Narcissistic relationships are formed when one or both partners struggle with a narcissistic personality. Narcissistic Personality Disorder is defined by The Mayo Clinic as “a mental disorder in which people have an inflated sense of their own importance and a deep need for admiration. Those with narcissistic personality disorder believe that they’re superior to others and have little regard for other people’s feelings. But behind this mask of ultra-confidence lies a fragile self-esteem, vulnerable to the slightest criticism.”

A relationship with a narcissist can be hard to cope with. To shed light on the common outcomes, struggles, and effects of a narcissistic relationship, we’ve interviewed psychologist and author Dr. Lisa Firestone.

How Can You Tell if You Are in a Narcissistic Relationship?

When thinking about narcissism, I’m often reminded of the joke when someone goes on and on about themselves, then interrupts with, “But enough about me, how do you feel about me?”  If your partner is all about themselves, always needing attention and affirmation, he or she may be a narcissist. If someone is easily slighted or dramatically reactive to any criticism, they may also be a narcissist. If they feel they are always right, that they know more, or that they have to be the best, etc., these may also be signs of their narcissism.  Narcissistic individuals may only appear to care about you when you are fulfilling their needs or serving a purpose for them.

Why do people become narcissistic? Is it a symptom of something else?

Narcissistic people often have narcissistic parents, who offered them a build up but no real substance. Their parents want them to be great, so they can be the parent of a great person, the best artist, smartest student, etc. Often narcissistic people were also neglected, as their narcissistic parents were so focused on themselves that they could not attune to their child or meet their child’s emotional needs.  The child was only useful to these parents when they were serving a purpose for them.
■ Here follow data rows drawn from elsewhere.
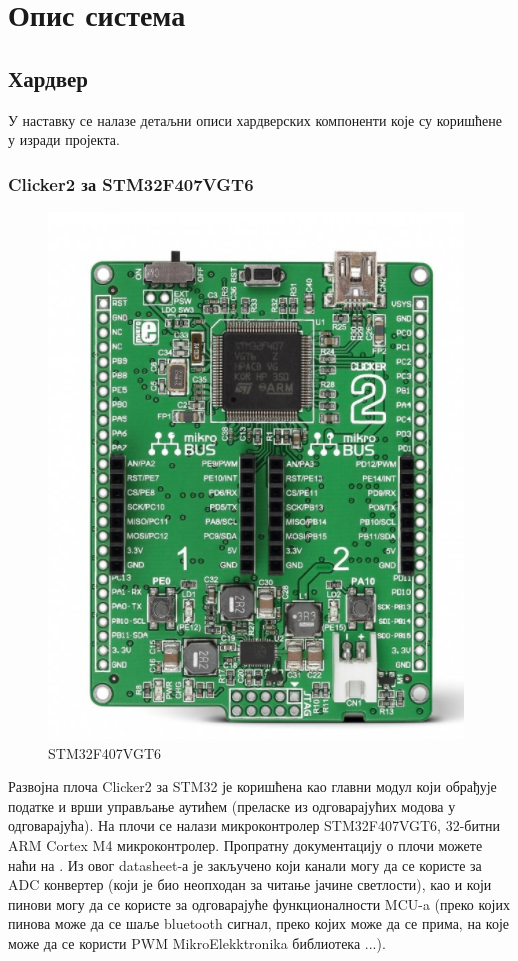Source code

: \chapter{Опис система}
\section{Хардвер}
У наставку се налазе детаљни описи хардверских компоненти које су коришћене у изради пројекта. 
\subsection{Clicker2 за STM32F407VGT6}
\begin{figure}[htb!]
\begin{center}
\includegraphics[scale=1]{pictures/STM32}
\caption{STM32F407VGT6}\label{fig:STM32}
\end{center}
\end{figure}
Развојна плоча Clicker2 за STM32 је коришћена као главни модул који обрађује податке и врши управљање аутићем (преласке из одговарајућих модова у одговарајућа). На плочи се налази микроконтролер  STM32F407VGT6, 32-битни ARM Cortex M4 микроконтролер. Пропратну документацију о плочи можете наћи на \cite{STM32ST}. Из овог datasheet-а је закључено који канали могу да се користе за ADC конвертер (који је био неопходан за читање јачине светлости), као и који пинови могу да се користе за одговарајуће функционалности MCU-a (преко којих пинова може да се шаље bluetooth сигнал, преко којих може да се прима, на које може да се користи PWM MikroElekktronika библиотека ...).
Often, the parents of a narcissistic person alternated between emotional hunger toward the child and disinterest.

Narcissists have inflated self-esteem (both self-soothing and self-aggrandizing “voices”) a component of what my father, Dr. Robert Firestone, refers to as the “anti-self.” They are very fragile, because the flip side of their self-aggrandized demeanor is very low self-esteem, the other component of the anti-self (made up of extremely self-hating and self-demeaning “critical inner voices”). So, for these people, even slight criticism can be a narcissistic injury, leading to outburst and desperate attempts to regain their fragile, inflated self-esteem. Often, a condescending remark will help them to reestablish their superior image.

Do you think people are more narcissistic in general today, given the rise of social media platforms such as Facebook, etc?

There have always been narcissists.  I think new social media just provides platforms for narcissists to get their needs met by providing a forum to get attention, to show off, to become self-absorbed, documenting one’s every move, showing oneself always in the best light, exaggerating accomplishments, etc. Social media provides a large audience for a narcissist. Thus, these platforms appeal to a narcissist’s image and need for constant validation.

How does a narcissistic partner negatively impact a relationship?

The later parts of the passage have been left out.